Release Date: February 3, 2004
Reviewed by Sonya Sutherland
Incubus has a theory that if you make the same album twice you fail, even if everyone likes your album. Thus A Crow Left to the Murder is right on target if changing their sound was the goal. Closer to S.C.I.E.N.C.E. than any other Incubus record, this record will probably leave old-school Incubus fans disappointed, but that really doesn’t mean anything now does it.
Sonically, this album is a pretty diverse effort, ranging from energetic garage-rock to an organic mellow Jewel type music. Gone are the silly love ballads which singer Brandon Boyd has replaced with more socially conscious lyrics and poetically complex doting. To his credit, Boyd’s voice is amazing on this record and he has expanded his range and texture immensely, probably with the help of producer Brendan O’Brien. Unfortunately, sometimes A Crow Left of The Murder relies a little too much on Boyd’s vocals and not enough on musical strength. Which is sad for a band that used to perfect such a balance.

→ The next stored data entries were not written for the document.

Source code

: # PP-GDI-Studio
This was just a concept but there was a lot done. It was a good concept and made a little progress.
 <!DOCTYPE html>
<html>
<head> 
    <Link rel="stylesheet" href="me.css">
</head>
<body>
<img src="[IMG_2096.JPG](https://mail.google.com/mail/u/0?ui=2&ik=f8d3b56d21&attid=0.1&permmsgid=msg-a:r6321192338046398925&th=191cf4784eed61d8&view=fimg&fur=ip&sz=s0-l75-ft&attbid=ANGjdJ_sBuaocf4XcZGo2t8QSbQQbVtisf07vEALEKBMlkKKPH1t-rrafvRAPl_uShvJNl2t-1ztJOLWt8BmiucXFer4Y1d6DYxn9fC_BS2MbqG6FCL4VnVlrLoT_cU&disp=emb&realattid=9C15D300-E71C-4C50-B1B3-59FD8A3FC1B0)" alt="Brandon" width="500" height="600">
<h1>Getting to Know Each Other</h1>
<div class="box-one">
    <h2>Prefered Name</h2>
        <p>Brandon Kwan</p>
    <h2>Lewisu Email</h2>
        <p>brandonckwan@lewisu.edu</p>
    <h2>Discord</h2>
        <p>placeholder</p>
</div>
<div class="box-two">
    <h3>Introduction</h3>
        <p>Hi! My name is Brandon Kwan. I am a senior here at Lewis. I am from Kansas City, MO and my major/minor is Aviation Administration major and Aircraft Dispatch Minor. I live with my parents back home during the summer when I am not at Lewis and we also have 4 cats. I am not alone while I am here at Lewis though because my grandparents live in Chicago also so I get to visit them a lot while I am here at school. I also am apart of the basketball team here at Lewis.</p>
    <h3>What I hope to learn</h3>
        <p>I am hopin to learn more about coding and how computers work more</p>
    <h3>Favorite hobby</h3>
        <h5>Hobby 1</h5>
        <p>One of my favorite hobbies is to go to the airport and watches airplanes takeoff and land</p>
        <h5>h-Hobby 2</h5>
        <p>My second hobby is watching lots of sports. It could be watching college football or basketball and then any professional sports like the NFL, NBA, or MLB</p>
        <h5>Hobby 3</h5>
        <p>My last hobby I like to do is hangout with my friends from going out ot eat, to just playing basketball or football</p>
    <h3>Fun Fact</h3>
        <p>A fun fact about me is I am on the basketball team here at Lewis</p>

The first single, Megalomaniac, is a great bridge between previous Incubus efforts and their new musical venture. Additionally, the track sets the social commentary vibe of the rest of the album. If only all the songs on the album were as up beat and passionate as Megalomaniac these guys would have had a sure winner on their hands and Incubus would have created quite a masterpiece.

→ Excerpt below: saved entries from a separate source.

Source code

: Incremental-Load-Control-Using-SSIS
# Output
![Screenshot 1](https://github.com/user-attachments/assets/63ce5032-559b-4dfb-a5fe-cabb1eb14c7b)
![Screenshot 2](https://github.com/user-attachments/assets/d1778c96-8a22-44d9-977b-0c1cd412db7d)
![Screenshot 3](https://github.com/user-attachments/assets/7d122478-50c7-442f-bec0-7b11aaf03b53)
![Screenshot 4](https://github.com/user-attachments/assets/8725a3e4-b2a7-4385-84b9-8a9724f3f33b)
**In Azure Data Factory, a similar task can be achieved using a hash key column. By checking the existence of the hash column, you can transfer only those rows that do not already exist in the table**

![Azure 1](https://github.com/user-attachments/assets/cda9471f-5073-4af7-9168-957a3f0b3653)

Some of the mellower songs have got to go (like Southern Girl and Made for TV movie), not because they are mellow, simply because they are tired, boring, and nondescript. It’s okay to be more chill but not at the expense of decent listening. On the plus side though, most of the album is upbeat and listenable. Also, this record is the similar to a live jam session rather than a meticulously planned out studio recording, which works in Incubus’ favour. My advice is to prevue the album before you make the investment.